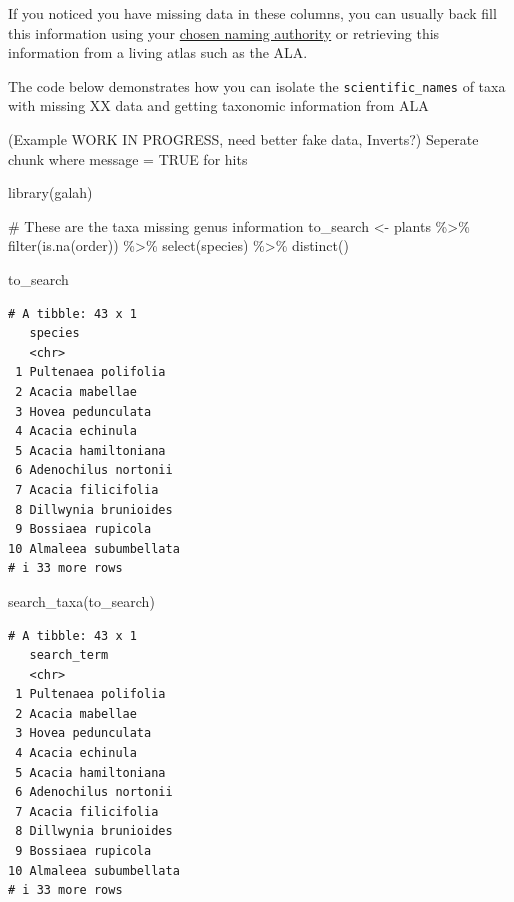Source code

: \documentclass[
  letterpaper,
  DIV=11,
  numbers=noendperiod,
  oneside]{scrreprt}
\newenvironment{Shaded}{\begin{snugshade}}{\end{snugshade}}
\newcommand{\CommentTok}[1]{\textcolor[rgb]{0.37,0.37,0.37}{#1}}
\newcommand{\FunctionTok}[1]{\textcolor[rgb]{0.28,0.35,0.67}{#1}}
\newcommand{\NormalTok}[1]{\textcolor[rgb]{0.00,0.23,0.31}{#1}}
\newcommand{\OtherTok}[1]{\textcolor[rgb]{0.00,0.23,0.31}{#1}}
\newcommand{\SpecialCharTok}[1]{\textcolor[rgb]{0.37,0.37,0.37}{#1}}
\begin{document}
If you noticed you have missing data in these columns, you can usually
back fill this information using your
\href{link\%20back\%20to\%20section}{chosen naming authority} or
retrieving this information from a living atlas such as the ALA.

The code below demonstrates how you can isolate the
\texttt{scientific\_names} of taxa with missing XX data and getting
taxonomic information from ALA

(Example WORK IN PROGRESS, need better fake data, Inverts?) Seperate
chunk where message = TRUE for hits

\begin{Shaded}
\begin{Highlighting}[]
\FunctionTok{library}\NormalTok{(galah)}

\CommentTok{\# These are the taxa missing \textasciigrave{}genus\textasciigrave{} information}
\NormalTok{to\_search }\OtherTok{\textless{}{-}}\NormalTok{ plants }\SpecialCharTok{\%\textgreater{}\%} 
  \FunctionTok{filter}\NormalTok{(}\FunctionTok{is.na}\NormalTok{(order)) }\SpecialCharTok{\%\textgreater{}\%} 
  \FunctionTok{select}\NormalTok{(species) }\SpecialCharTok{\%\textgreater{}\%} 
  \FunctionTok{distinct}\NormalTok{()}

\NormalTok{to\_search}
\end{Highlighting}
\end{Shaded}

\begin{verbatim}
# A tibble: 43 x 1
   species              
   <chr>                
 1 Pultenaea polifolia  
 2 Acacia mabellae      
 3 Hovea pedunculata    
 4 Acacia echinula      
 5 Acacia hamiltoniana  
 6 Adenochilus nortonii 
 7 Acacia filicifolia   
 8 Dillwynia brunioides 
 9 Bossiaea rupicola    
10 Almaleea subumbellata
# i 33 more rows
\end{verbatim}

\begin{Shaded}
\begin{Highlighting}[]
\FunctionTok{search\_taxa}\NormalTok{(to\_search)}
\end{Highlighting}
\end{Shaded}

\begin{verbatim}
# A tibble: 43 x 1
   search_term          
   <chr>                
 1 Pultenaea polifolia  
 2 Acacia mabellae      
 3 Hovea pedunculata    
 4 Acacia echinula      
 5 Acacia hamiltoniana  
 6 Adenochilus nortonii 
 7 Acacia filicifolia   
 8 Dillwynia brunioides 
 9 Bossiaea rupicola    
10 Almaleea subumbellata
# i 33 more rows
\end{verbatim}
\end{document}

## Work to complete
Out of the records, collect only those lines that contain the string "missing".

## Answer section
If you noticed you have missing data in these columns, you can usually
\texttt{scientific\_names} of taxa with missing XX data and getting
\CommentTok{\# These are the taxa missing \textasciigrave{}genus\textasciigrave{} information}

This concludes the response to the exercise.